On 4 June 2019, Ponce signed a 4-year contract with another Russian Premier League club Akhmat Grozny. On 16 October 2020, he was loaned to Rotor Volgograd. On 7 August 2021, his contract with Akhmat was terminated by mutual consent.
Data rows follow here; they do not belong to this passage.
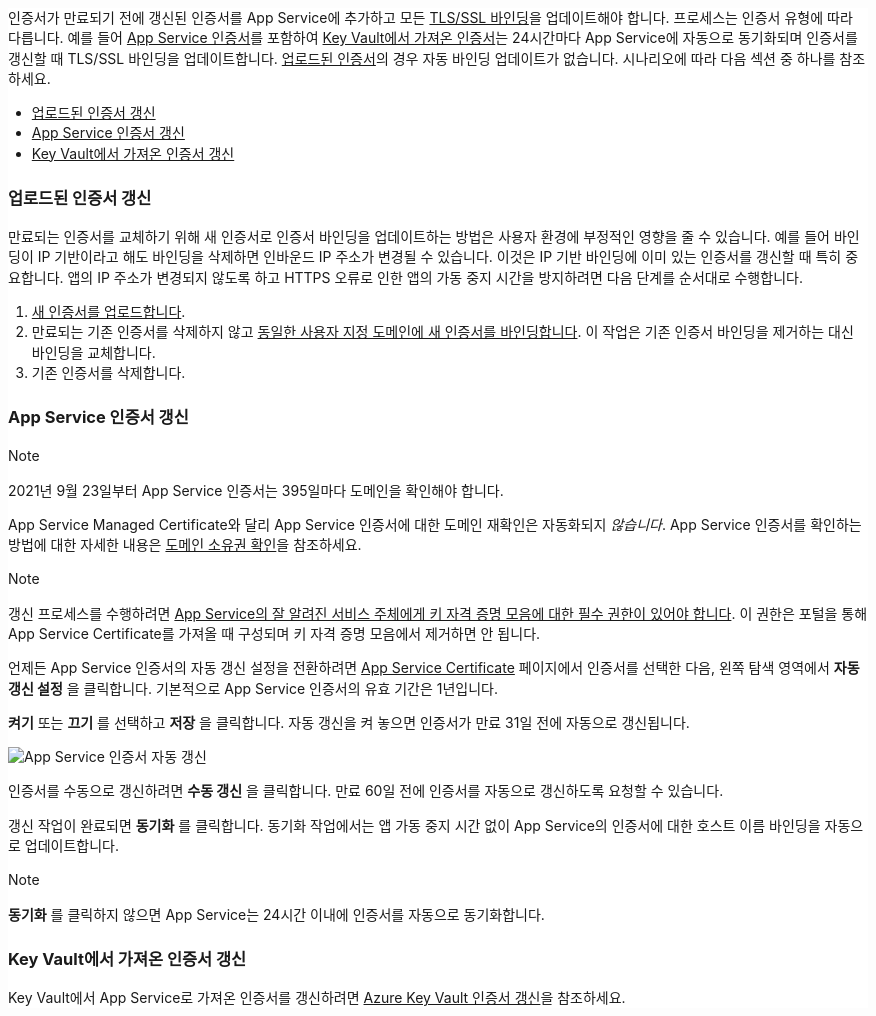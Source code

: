 인증서가 만료되기 전에 갱신된 인증서를 App Service에 추가하고 모든 [TLS/SSL 바인딩](configure-ssl-certificate.md)을 업데이트해야 합니다. 프로세스는 인증서 유형에 따라 다릅니다. 예를 들어 [App Service 인증서](#import-an-app-service-certificate)를 포함하여 [Key Vault에서 가져온 인증서](#import-a-certificate-from-key-vault)는 24시간마다 App Service에 자동으로 동기화되며 인증서를 갱신할 때 TLS/SSL 바인딩을 업데이트합니다. [업로드된 인증서](#upload-a-private-certificate)의 경우 자동 바인딩 업데이트가 없습니다. 시나리오에 따라 다음 섹션 중 하나를 참조하세요.

- [업로드된 인증서 갱신](#renew-an-uploaded-certificate)
- [App Service 인증서 갱신](#renew-an-app-service-certificate)
- [Key Vault에서 가져온 인증서 갱신](#renew-a-certificate-imported-from-key-vault)

### <a name="renew-an-uploaded-certificate"></a>업로드된 인증서 갱신

만료되는 인증서를 교체하기 위해 새 인증서로 인증서 바인딩을 업데이트하는 방법은 사용자 환경에 부정적인 영향을 줄 수 있습니다. 예를 들어 바인딩이 IP 기반이라고 해도 바인딩을 삭제하면 인바운드 IP 주소가 변경될 수 있습니다. 이것은 IP 기반 바인딩에 이미 있는 인증서를 갱신할 때 특히 중요합니다. 앱의 IP 주소가 변경되지 않도록 하고 HTTPS 오류로 인한 앱의 가동 중지 시간을 방지하려면 다음 단계를 순서대로 수행합니다.

1. [새 인증서를 업로드합니다](#upload-a-private-certificate).
2. 만료되는 기존 인증서를 삭제하지 않고 [동일한 사용자 지정 도메인에 새 인증서를 바인딩합니다](configure-ssl-bindings.md). 이 작업은 기존 인증서 바인딩을 제거하는 대신 바인딩을 교체합니다.
3. 기존 인증서를 삭제합니다.

### <a name="renew-an-app-service-certificate"></a>App Service 인증서 갱신

> [!NOTE]
> 2021년 9월 23일부터 App Service 인증서는 395일마다 도메인을 확인해야 합니다.
> 
> App Service Managed Certificate와 달리 App Service 인증서에 대한 도메인 재확인은 자동화되지 *않습니다*. App Service 인증서를 확인하는 방법에 대한 자세한 내용은 [도메인 소유권 확인](#verify-domain-ownership)을 참조하세요.

> [!NOTE]
> 갱신 프로세스를 수행하려면 [App Service의 잘 알려진 서비스 주체에게 키 자격 증명 모음에 대한 필수 권한이 있어야 합니다](deploy-resource-manager-template.md#deploy-web-app-certificate-from-key-vault). 이 권한은 포털을 통해 App Service Certificate를 가져올 때 구성되며 키 자격 증명 모음에서 제거하면 안 됩니다.

언제든 App Service 인증서의 자동 갱신 설정을 전환하려면 [App Service Certificate](https://portal.azure.com/#blade/HubsExtension/Resources/resourceType/Microsoft.CertificateRegistration%2FcertificateOrders) 페이지에서 인증서를 선택한 다음, 왼쪽 탐색 영역에서 **자동 갱신 설정** 을 클릭합니다. 기본적으로 App Service 인증서의 유효 기간은 1년입니다.

**켜기** 또는 **끄기** 를 선택하고 **저장** 을 클릭합니다. 자동 갱신을 켜 놓으면 인증서가 만료 31일 전에 자동으로 갱신됩니다.

![App Service 인증서 자동 갱신](./media/configure-ssl-certificate/auto-renew-app-service-cert.png)

인증서를 수동으로 갱신하려면 **수동 갱신** 을 클릭합니다. 만료 60일 전에 인증서를 자동으로 갱신하도록 요청할 수 있습니다.

갱신 작업이 완료되면 **동기화** 를 클릭합니다. 동기화 작업에서는 앱 가동 중지 시간 없이 App Service의 인증서에 대한 호스트 이름 바인딩을 자동으로 업데이트합니다.

> [!NOTE]
> **동기화** 를 클릭하지 않으면 App Service는 24시간 이내에 인증서를 자동으로 동기화합니다.

### <a name="renew-a-certificate-imported-from-key-vault"></a>Key Vault에서 가져온 인증서 갱신

Key Vault에서 App Service로 가져온 인증서를 갱신하려면 [Azure Key Vault 인증서 갱신](../key-vault/certificates/overview-renew-certificate.md)을 참조하세요.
On 31 August 2021, he joined Danish club Vejle. On 29 January 2023, Vejle confirmed that Ponce's contract had been terminated by mutual agreement. Later on the same day, he signed with Russian First League club Akron Tolyatti. Ponce left Akron on 14 June 2024, as his contract expired.

===International===
Ponce rose recognition for his performance in the 2013 South American U-17 Championship, in which he scored seven goals and helped to his nation to fit a spot in the upcoming 2013 FIFA U-17 World Cup.

==Career statistics==
===Club===

| Club | Season | League |  |  | Cup |  | Continental |  | Other |  | Total |  |
| Division | Apps | Goals | Apps | Goals | Apps | Goals | Apps | Goals | Apps | Goals |
| Deportivo Táchira | 2012–13 | Venezuelan Primera División | 7 | 0 | 0 | 0 | – |  | – |  | 7 | 0 |
| 2013–14 | Venezuelan Primera División | 3 | 0 | 0 | 0 | – |  | – |  | 3 | 0 |
| Total |  | 10 | 0 | 0 | 0 | 0 | 0 | 0 | 0 | 10 | 0 |
| Llaneros (loan) | 2014–15 | Venezuelan Primera División | 9 | 2 | 0 | 0 | – |  | – |  | 9 | 2 |
| Sampdoria | 2015–16 | Serie A | 1 | 0 | 0 | 0 | – |  | – |  | 1 | 0 |
| Olhanense (loan) | 2014–15 | Liga Portugal 2 | 13 | 1 | – |  | – |  | – |  | 13 | 1 |
| 2015–16 | Liga Portugal 2 | 4 | 0 | – |  | – |  | 1 | 0 | 5 | 0 |
| Total |  | 17 | 1 | 0 | 0 | 0 | 0 | 1 | 0 | 18 | 1 |
| Lugano (loan) | 2016–17 | Swiss Super League | 8 | 0 | 2 | 3 | – |  | – |  | 10 | 3 |
| Livorno (loan) | 2017–18 | Serie C | 8 | 1 | 1 | 0 | – |  | 2 | 0 | 11 | 1 |
| Feralpisalò (loan) | 2017–18 | Serie C | 11 | 0 | – |  | – |  | 1 | 0 | 12 | 0 |
| Anzhi Makhachkala | 2018–19 | Russian Premier League | 27 | 5 | 1 | 0 | – |  | – |  | 28 | 5 |
| Akhmat Grozny | 2019–20 | Russian Premier League | 20 | 3 | 1 | 0 | – |  | – |  | 21 | 3 |
| 2020–21 | Russian Premier League | 9 | 0 | 1 | 0 | – |  | – |  | 10 | 0 |
| 2021–22 | Russian Premier League | 0 | 0 | – |  | – |  | – |  | 0 | 0 |
| Total |  | 29 | 3 | 2 | 0 | 0 | 0 | 0 | 0 | 31 | 3 |
| Rotor Volgograd (loan) | 2020–21 | Russian Premier League | 14 | 2 | 1 | 0 | – |  | – |  | 15 | 2 |
| Vejle | 2021–22 | Danish Superliga | 25 | 1 | 7 | 2 | – |  | – |  | 32 | 3 |
| 2022–23 | Danish 1st Division | 17 | 3 | 4 | 2 | – |  | – |  | 21 | 5 |
| Total |  | 42 | 4 | 11 | 4 | 0 | 0 | 0 | 0 | 53 | 8 |
| Akron Tolyatti | 2022–23 | Russian First League | 14 | 8 | 5 | 1 | – |  | – |  | 19 | 9 |
| 2023–24 | Russian First League | 33 | 6 | 3 | 2 | – |  | 2 | 1 | 38 | 9 |
| Total |  | 47 | 14 | 8 | 3 | 0 | 0 | 2 | 1 | 57 | 18 |
| Career total |  |  | 223 | 32 | 26 | 10 | 0 | 0 | 6 | 1 | 255 | 43 |

===International goals===
Scores and results list Venezuela's goal tally first.

| No. | Date | Venue | Opponent | Score | Result | Competition |
|---|---|---|---|---|---|---|
| 1. | 16 October 2018 | Estadi Olímpic Lluís Companys, Barcelona, Spain | United Arab Emirates | 2–0 | 2–0 | Friendly |

==Honours==
===Individual===
- Miglior Marcatore Del Campionato Primavera Tim: 2015–16.